◆ **Data supplied**:
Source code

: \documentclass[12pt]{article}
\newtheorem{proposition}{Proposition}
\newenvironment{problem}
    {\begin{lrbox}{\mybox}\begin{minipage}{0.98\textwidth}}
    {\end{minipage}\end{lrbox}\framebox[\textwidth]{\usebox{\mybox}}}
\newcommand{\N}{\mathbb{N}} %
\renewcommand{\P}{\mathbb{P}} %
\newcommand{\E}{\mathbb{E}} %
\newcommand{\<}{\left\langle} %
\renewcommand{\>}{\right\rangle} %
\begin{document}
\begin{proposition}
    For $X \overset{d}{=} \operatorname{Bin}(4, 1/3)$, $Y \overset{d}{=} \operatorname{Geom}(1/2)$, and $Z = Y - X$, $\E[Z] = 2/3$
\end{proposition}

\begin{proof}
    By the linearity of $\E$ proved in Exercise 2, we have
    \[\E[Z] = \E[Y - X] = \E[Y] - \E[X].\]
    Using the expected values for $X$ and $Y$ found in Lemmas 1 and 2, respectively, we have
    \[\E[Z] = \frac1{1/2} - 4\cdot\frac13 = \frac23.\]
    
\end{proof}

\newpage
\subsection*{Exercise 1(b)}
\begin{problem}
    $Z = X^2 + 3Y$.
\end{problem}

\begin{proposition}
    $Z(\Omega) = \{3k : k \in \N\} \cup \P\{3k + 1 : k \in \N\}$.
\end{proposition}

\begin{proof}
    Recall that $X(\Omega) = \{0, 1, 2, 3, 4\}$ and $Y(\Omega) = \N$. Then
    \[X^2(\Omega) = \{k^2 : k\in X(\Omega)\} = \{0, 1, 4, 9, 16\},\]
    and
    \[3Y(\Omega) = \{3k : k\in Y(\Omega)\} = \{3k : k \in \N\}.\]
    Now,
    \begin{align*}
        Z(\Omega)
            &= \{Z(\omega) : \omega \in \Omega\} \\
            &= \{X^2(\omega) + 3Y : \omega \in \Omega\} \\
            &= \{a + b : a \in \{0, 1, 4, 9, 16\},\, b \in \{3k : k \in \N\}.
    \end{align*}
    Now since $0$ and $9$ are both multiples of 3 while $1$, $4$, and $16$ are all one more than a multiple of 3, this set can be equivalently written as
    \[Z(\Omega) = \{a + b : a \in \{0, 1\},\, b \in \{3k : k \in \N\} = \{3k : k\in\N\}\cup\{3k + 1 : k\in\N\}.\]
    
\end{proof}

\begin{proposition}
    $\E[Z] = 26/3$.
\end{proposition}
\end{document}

...

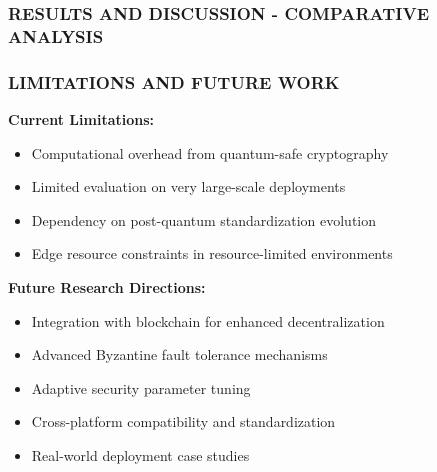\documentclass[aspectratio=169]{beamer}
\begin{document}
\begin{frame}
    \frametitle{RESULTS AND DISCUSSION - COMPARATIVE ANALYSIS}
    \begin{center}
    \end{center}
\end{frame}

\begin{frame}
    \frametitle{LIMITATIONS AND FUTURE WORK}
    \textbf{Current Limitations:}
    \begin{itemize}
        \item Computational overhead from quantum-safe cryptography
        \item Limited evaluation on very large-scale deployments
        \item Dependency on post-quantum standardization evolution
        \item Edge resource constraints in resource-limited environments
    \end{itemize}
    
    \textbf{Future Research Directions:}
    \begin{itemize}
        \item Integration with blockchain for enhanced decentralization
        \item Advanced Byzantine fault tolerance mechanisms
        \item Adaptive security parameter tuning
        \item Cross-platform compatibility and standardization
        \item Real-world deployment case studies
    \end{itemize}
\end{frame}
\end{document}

◆ **Task description**: Note every line in the material with "textwidth" and copy it.

◆ **Solution to this problem**:
    {\begin{lrbox}{\mybox}\begin{minipage}{0.98\textwidth}}
    {\end{minipage}\end{lrbox}\framebox[\textwidth]{\usebox{\mybox}}}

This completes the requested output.